Disclosing information that a "whistle-blower believes constitutes an improper governmental action
Gaffney v Addison, 2015 NY Slip Op 07372, Appellate Division, Fourth Department
The chief operator of the water treatment plant for the City of Watertown, Brian D. Gaffney, was served with disciplinary charges alleging that after his supervisor made certain operational decision, Gaffney reported the supervisor’s decision to the New York State Department of Health [DOH] without notifying his supervisor.
Such action allegedly violated prior directives concerning the “chain of command.” Gaffney’s supervisor said that Gaffney “stated that he had intended for DOH to 'intervene' in the operational decision, and that, given the same circumstances, he would take the same action again in reporting the decision to DOH. The disciplinary hearing officer found Gaffney guilty of the charges filed against him and recommended that he be terminated from his position. The City adopted the hearing officer’s findings and recommendation and dismissed Gaffney from his position.

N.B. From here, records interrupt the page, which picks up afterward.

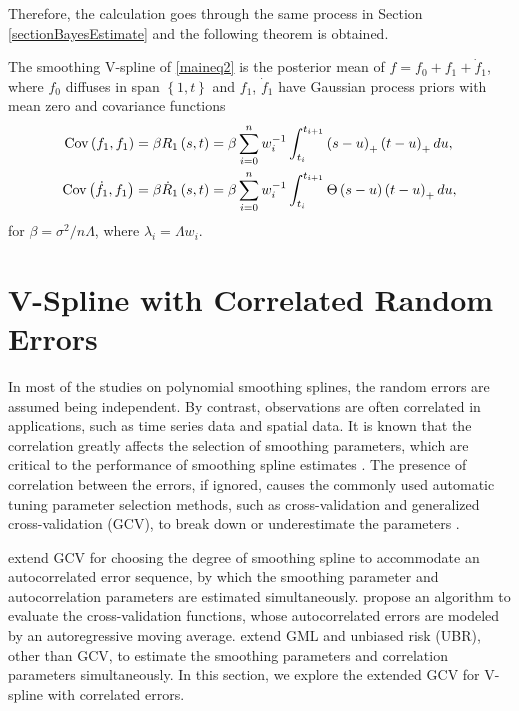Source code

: Therefore, the calculation goes through the same process in Section \ref{sectionBayesEstimate} and the following theorem is obtained. 
\begin{theorem}
The smoothing V-spline of \eqref{maineq2} is the posterior mean of $f=f_0+f_1 + \dot{f}_1$, where $f_0$ diffuses in span $\left\lbrace 1,t\right\rbrace$ and $f_1$, $\dot{f}_1$ have Gaussian process priors with mean zero and covariance functions
\begin{align}
\mathrm{Cov} \left(f_1,f_1\right)   &= \beta R_1\left(s,t\right)  =\beta \sum_{i=0}^n w_i^{-1} \int_{t_i}^{t_{i+1}} \left(s-u\right)_+\left(t-u\right)_+du, \\
\mathrm{Cov} \left(\dot{f}_1,f_1\right)  &= \beta \dot{R}_1\left(s,t\right) =\beta \sum_{i=0}^n w_i^{-1} \int_{t_i}^{t_{i+1}} \Theta\left(s-u\right)\left(t-u\right)_+du,
\end{align}
for $\beta = \sigma^2/n\Lambda$, where $\lambda_i=\Lambda w_i$.
\end{theorem}



\section{V-Spline with Correlated Random Errors}


In most of the studies on polynomial smoothing splines, the random errors are assumed being independent. By contrast,  observations are often correlated in applications, such as time series data and spatial data. It is known that the correlation greatly affects the selection of smoothing parameters, which are critical to the performance of smoothing spline estimates \citep{wang1998smoothing}. The presence of correlation
between the errors, if ignored, causes the commonly used automatic tuning parameter selection methods, such as cross-validation and generalized cross-validation (GCV), to break down or underestimate the parameters \citep{opsomer2001nonparametric}. 


\cite{diggle1989spline} extend GCV for choosing the degree of smoothing spline to accommodate an autocorrelated error sequence, by which the smoothing parameter and autocorrelation parameters are estimated simultaneously.  \cite{kohn1992nonparametric} propose an algorithm to evaluate the cross-validation functions, whose autocorrelated errors are modeled by an autoregressive moving average. \cite{wang1998smoothing} extend GML and unbiased risk (UBR), other than GCV, to estimate the smoothing parameters and correlation parameters simultaneously. In this section, we explore the extended GCV for V-spline with correlated errors. 



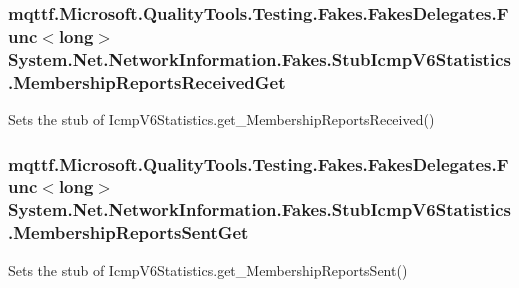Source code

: \hypertarget{class_system_1_1_net_1_1_network_information_1_1_fakes_1_1_stub_icmp_v6_statistics_ab905235d41566bceb6d3ca9a22dc4536}{
\subsubsection[{Membership\-Reports\-Received\-Get}]{\setlength{\rightskip}{0pt plus 5cm}mqttf.\-Microsoft.\-Quality\-Tools.\-Testing.\-Fakes.\-Fakes\-Delegates.\-Func$<$long$>$ System.\-Net.\-Network\-Information.\-Fakes.\-Stub\-Icmp\-V6\-Statistics.\-Membership\-Reports\-Received\-Get}}\label{class_system_1_1_net_1_1_network_information_1_1_fakes_1_1_stub_icmp_v6_statistics_ab905235d41566bceb6d3ca9a22dc4536}


Sets the stub of Icmp\-V6\-Statistics.\-get\-\_\-\-Membership\-Reports\-Received()

\hypertarget{class_system_1_1_net_1_1_network_information_1_1_fakes_1_1_stub_icmp_v6_statistics_a52479d8aef10fdeb9190f543687846a4}{
\subsubsection[{Membership\-Reports\-Sent\-Get}]{\setlength{\rightskip}{0pt plus 5cm}mqttf.\-Microsoft.\-Quality\-Tools.\-Testing.\-Fakes.\-Fakes\-Delegates.\-Func$<$long$>$ System.\-Net.\-Network\-Information.\-Fakes.\-Stub\-Icmp\-V6\-Statistics.\-Membership\-Reports\-Sent\-Get}}\label{class_system_1_1_net_1_1_network_information_1_1_fakes_1_1_stub_icmp_v6_statistics_a52479d8aef10fdeb9190f543687846a4}


Sets the stub of Icmp\-V6\-Statistics.\-get\-\_\-\-Membership\-Reports\-Sent()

Gaffney then initiated a CPLR Article 78 proceeding seeking a court order annulling the determination finding him guilty of misconduct and his termination from his position. The Appellate Division sustained both the finding that he was guilty of misconduct and the penalty imposed by the City.
The court explained that the determination that Gaffney had engaged in insubordination was supported by substantial evidence.* In addition, said the court, “substantial evidence supports the finding of the Hearing Officer, which [the City] adopted, that [Gaffney] failed to make a good faith effort to notify the City of the information to be disclosed and, therefore, [Gaffney’s] disclosure to DOH was not protected by Civil Service Law §75-b.”
§75-b of the Civil Service Law, the so-called “whistle-blower law,” provides, in pertinent part, that prior to disclosing information to a governmental body "(i) regarding a violation of a law, rule or regulation which violation creates and presents a substantial and specific danger to the public health or safety; or (ii) which the employee reasonably believes to be true and reasonably believes constitutes an improper governmental action," the employee shall make a good faith effort "to provide the appointing authority or his or her designee the information to be disclosed and shall provide the appointing authority or designee a reasonable time to take appropriate action unless there is imminent and serious danger to public health or safety.”
While Gaffney contended that “such an effort would have been futile,” the Appellate Division concluded that Gaffney’s testimony to that effect merely raised an issue of credibility that the Hearing Officer was entitled to resolve against him.
Turning to the penalty imposed by Gaffney’s employer, the court said it had concluded that the penalty of termination is not "so disproportionate to the offense as to be shocking to one's sense of fairness and thus does not constitute an abuse of discretion as a matter of law … particularly in light of [Gaffney’s] statement that he would take the same action again if he were placed in the same situation.”
* Substantial evidence was described by the court as "such relevant proof as a reasonable mind may accept as adequate to support a conclusion or ultimate fact."